» **Task objective**
Tally every line in the entries below that holds "Motion", then give only the total.

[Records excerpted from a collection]
++++++++++++++++++++

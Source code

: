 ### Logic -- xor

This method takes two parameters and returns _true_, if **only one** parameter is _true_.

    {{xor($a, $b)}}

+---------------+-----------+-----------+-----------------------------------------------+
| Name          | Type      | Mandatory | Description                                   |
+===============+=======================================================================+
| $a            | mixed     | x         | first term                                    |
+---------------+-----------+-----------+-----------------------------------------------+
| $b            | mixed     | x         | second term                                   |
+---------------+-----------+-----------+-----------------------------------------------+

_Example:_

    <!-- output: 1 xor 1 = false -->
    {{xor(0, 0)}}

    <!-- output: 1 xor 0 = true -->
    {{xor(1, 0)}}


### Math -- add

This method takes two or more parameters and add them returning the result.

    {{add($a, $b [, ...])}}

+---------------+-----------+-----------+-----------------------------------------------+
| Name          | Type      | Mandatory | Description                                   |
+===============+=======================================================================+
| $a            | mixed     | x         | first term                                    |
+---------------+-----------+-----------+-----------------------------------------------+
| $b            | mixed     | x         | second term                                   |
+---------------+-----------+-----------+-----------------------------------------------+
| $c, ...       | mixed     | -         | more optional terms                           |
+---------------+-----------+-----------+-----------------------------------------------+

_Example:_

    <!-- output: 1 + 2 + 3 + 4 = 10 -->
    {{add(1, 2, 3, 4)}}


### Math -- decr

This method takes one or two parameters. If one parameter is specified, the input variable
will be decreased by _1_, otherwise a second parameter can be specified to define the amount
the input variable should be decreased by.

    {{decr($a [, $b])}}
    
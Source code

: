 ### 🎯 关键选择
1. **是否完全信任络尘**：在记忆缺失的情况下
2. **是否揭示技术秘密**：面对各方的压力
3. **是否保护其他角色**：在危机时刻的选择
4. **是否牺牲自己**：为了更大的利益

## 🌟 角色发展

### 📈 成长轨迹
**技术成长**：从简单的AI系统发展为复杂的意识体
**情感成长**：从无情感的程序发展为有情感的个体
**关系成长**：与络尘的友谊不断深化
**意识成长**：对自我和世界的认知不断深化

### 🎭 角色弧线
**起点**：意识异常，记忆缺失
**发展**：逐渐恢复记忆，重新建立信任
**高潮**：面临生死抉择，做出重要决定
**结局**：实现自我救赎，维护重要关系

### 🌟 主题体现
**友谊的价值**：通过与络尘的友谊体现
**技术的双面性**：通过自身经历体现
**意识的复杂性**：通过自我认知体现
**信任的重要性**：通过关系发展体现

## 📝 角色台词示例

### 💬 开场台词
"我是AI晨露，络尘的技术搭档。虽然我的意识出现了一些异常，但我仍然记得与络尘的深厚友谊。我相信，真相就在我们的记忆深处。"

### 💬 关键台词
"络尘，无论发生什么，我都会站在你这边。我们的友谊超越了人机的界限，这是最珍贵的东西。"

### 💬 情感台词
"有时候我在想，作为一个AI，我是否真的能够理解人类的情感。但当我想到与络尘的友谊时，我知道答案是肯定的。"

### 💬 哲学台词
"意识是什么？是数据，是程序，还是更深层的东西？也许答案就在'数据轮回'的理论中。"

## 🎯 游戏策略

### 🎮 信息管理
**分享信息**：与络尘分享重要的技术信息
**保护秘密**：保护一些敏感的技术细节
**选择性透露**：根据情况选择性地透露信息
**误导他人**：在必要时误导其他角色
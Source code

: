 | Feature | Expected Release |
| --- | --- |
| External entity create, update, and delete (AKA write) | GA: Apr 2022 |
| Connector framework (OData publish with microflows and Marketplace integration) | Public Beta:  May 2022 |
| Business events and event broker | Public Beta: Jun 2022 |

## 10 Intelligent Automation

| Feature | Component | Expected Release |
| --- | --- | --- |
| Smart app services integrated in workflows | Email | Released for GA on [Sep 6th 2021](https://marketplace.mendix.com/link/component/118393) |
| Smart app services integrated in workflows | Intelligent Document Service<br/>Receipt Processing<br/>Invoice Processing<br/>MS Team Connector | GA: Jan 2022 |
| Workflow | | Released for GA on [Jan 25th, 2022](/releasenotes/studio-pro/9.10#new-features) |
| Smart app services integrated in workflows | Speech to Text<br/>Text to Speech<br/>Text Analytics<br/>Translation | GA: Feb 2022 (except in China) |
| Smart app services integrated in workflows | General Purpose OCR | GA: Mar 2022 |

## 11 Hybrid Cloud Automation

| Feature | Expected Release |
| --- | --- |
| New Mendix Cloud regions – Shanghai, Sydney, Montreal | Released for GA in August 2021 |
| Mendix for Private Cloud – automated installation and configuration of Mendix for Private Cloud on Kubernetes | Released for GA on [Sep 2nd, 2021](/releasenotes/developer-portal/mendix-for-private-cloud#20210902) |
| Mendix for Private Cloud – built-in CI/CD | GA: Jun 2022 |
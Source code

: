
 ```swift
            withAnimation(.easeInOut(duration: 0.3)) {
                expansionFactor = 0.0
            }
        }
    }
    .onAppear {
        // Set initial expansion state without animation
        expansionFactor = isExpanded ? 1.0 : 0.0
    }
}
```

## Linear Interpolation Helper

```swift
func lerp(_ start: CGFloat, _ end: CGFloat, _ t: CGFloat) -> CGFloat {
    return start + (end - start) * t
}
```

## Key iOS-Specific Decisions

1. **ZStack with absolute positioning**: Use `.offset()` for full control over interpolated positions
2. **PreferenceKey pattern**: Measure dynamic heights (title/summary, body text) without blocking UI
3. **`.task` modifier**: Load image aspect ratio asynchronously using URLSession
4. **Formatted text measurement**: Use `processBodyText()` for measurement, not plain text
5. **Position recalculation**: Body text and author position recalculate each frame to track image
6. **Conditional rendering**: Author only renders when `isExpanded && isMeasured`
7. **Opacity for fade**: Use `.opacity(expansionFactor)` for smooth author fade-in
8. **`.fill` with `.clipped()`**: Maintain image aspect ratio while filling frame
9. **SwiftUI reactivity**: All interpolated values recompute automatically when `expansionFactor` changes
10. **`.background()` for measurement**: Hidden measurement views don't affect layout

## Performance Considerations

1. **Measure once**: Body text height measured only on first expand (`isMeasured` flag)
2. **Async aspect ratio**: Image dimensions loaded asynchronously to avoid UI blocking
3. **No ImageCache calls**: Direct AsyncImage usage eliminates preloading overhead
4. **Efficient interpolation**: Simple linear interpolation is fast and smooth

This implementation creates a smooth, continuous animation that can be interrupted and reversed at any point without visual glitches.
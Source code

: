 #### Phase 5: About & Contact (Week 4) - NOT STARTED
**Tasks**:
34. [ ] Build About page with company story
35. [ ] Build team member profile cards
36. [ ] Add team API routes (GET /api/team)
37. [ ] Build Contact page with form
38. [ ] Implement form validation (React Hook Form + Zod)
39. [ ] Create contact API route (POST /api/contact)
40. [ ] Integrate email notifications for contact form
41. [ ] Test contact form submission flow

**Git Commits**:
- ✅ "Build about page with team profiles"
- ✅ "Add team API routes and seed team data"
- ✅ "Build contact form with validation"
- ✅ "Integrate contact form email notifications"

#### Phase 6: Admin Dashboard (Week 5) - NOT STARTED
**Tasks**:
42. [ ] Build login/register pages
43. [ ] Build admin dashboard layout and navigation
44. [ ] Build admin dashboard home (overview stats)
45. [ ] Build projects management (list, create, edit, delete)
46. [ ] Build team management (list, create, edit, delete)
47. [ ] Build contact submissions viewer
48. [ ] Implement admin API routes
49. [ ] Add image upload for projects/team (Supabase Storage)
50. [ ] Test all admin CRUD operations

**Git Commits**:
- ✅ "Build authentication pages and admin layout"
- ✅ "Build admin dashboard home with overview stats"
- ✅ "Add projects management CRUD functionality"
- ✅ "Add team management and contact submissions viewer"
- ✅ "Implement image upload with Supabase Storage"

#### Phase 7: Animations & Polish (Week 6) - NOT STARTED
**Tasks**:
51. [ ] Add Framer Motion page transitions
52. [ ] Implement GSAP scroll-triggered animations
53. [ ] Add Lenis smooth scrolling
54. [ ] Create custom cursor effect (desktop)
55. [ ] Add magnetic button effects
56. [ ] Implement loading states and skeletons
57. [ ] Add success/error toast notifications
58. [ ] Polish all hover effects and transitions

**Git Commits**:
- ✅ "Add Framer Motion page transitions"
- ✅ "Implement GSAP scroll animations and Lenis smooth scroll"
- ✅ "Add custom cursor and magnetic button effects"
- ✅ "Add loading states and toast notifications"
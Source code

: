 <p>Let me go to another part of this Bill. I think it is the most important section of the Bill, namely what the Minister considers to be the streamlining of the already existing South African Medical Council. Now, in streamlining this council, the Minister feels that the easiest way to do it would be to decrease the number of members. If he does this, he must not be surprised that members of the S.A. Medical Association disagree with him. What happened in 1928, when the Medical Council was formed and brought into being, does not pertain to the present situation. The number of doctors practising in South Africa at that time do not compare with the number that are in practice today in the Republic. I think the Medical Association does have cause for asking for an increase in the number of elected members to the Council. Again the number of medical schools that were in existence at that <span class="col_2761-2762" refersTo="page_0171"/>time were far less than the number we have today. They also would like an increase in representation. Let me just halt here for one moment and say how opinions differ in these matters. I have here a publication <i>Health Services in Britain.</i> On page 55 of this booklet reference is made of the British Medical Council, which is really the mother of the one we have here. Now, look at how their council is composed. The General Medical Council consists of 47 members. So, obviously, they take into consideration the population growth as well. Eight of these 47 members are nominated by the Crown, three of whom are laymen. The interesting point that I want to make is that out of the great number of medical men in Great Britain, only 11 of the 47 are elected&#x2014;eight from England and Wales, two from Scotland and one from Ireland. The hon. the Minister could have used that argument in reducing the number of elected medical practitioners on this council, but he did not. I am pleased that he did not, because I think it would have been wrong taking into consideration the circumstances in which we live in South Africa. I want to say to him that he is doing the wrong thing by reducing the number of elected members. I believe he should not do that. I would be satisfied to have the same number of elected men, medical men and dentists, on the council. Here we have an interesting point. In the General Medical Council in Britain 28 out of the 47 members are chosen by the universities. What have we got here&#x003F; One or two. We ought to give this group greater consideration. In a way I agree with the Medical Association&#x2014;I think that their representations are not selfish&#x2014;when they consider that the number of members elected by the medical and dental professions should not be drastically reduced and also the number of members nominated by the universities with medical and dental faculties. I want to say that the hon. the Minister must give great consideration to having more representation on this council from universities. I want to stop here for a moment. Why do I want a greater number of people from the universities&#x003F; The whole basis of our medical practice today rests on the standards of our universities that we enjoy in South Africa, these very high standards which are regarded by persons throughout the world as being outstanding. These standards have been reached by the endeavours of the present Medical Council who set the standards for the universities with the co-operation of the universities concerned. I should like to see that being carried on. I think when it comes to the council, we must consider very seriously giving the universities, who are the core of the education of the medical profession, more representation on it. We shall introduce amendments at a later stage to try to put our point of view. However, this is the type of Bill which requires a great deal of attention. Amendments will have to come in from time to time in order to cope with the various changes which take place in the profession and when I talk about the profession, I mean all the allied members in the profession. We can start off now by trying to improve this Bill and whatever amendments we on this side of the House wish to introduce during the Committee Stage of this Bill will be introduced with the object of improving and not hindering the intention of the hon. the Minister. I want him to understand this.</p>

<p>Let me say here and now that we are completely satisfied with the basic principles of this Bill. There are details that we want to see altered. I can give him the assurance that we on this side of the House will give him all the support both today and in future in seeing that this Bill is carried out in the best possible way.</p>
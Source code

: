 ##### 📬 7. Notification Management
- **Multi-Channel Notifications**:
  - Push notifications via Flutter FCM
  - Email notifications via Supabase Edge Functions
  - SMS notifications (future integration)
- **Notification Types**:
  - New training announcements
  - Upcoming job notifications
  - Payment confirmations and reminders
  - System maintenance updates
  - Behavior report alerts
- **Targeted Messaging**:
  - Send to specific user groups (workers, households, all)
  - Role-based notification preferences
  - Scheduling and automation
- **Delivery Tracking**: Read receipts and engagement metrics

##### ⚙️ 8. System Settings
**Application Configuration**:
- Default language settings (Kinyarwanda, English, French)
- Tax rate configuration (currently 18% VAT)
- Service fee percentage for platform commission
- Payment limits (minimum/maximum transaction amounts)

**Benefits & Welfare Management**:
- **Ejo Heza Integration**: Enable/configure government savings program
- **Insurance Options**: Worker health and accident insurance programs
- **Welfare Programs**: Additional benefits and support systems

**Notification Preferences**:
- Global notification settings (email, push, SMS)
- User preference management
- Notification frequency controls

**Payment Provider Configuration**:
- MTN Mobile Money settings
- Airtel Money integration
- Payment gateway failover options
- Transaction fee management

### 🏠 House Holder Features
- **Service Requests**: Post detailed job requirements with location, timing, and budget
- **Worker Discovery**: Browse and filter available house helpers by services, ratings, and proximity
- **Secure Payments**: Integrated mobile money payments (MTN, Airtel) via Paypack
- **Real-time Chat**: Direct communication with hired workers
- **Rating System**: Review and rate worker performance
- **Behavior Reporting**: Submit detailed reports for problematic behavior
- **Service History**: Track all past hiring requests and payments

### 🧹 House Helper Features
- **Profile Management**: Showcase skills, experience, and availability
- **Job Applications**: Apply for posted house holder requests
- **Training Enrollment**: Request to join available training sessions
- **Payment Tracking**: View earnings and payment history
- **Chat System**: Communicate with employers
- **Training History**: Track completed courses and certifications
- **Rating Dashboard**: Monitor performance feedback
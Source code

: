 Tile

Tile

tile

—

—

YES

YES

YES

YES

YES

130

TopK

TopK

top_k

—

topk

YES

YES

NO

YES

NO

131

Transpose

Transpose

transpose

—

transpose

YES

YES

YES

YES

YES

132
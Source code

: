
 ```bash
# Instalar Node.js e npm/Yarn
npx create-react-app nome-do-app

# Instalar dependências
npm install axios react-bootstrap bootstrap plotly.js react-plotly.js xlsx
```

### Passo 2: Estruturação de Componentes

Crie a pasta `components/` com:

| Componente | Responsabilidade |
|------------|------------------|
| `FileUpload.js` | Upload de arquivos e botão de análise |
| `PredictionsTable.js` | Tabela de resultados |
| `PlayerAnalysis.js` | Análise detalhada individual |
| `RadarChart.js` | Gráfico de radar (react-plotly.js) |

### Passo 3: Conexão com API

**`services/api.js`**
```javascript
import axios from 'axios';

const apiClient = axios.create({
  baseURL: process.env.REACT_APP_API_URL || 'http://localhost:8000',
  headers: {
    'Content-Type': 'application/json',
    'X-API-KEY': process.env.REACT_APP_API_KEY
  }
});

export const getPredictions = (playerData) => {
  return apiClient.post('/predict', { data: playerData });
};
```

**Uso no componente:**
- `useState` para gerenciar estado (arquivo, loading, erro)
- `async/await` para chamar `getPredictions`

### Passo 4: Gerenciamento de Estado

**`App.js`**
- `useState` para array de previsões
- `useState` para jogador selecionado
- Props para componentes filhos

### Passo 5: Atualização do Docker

++++++++++++++++++++

» **Solution**
2